**YOUR INSTRUCTIONS**.
Reproduce exactly the span of lines that opens with the line containing "### Data Cleaning" and closes with the last line of the entries below.

**GIVEN DATA**.
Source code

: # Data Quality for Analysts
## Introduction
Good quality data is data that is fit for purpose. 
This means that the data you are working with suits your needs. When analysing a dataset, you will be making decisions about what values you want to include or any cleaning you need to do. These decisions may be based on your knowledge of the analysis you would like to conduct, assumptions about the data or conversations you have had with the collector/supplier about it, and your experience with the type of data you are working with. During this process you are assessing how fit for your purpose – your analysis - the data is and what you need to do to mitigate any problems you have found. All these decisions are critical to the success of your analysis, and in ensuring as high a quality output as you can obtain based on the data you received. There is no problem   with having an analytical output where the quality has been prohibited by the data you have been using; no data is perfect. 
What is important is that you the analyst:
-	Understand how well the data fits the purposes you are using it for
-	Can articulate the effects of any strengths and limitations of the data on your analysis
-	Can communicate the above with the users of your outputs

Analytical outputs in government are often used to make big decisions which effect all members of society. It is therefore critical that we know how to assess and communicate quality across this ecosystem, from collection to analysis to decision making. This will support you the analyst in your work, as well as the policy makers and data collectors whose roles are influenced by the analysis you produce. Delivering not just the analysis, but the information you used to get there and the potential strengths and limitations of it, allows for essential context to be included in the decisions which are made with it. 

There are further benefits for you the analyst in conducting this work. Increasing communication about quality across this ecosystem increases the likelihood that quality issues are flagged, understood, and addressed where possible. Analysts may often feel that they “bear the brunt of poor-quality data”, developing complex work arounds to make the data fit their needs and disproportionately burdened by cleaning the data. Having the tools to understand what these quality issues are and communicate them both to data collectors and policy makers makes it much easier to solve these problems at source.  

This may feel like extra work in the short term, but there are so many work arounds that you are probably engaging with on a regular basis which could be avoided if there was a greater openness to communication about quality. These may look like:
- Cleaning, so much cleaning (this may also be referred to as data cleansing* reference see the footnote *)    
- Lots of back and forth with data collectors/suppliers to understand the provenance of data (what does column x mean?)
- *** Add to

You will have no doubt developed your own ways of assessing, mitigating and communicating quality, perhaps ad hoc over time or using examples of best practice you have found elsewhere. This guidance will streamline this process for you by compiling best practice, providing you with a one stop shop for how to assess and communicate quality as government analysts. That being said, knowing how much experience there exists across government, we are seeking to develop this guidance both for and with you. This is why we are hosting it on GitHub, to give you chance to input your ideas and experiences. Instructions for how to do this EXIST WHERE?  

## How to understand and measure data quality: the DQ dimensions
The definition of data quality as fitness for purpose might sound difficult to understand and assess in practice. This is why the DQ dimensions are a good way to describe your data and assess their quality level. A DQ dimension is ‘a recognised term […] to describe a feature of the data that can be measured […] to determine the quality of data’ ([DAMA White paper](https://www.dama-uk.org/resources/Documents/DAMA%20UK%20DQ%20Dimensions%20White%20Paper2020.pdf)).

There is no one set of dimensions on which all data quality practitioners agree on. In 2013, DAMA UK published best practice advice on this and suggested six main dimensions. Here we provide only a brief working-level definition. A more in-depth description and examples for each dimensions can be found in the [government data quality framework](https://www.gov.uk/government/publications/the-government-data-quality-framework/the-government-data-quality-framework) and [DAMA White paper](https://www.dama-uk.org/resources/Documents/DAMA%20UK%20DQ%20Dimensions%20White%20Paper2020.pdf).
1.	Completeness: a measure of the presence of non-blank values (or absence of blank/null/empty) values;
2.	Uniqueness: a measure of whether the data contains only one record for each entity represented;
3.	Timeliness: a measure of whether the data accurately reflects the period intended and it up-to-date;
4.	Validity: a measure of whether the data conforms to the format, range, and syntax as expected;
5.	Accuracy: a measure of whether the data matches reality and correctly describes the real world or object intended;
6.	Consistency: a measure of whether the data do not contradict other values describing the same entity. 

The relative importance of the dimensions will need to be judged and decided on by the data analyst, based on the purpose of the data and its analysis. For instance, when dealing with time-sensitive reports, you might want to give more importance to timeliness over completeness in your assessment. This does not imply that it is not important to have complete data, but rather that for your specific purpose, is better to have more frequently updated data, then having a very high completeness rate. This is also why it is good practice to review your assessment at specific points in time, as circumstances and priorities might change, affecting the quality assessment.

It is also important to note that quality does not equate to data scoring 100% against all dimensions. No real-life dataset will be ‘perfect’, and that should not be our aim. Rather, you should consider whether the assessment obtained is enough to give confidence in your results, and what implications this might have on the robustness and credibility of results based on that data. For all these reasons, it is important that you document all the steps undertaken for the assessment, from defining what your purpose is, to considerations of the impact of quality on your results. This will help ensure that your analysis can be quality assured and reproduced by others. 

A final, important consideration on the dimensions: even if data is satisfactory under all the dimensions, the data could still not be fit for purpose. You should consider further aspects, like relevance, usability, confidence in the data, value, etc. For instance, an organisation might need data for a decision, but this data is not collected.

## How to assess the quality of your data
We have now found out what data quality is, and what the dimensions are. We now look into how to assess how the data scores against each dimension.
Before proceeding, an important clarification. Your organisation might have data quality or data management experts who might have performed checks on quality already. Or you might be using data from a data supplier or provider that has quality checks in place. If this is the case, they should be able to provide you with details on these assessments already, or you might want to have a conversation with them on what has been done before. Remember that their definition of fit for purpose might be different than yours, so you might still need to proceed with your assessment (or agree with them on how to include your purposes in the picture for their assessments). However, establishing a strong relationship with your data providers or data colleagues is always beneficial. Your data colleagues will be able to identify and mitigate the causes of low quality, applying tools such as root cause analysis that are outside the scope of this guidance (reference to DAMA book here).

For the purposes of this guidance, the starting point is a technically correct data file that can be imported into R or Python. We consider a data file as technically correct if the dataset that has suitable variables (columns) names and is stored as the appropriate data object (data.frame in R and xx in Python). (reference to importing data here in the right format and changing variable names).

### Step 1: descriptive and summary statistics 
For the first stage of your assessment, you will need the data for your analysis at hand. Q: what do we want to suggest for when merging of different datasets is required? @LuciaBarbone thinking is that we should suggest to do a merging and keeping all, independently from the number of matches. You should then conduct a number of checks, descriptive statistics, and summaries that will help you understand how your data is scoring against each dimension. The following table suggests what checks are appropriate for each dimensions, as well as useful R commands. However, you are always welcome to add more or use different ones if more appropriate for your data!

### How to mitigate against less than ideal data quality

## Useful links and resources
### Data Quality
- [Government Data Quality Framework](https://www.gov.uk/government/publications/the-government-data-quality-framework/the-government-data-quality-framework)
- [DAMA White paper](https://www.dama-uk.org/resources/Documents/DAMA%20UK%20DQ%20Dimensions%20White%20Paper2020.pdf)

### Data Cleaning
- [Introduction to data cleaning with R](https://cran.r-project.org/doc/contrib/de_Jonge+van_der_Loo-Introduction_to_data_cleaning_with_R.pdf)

**ANSWER AREA**.
### Data Cleaning
- [Introduction to data cleaning with R](https://cran.r-project.org/doc/contrib/de_Jonge+van_der_Loo-Introduction_to_data_cleaning_with_R.pdf)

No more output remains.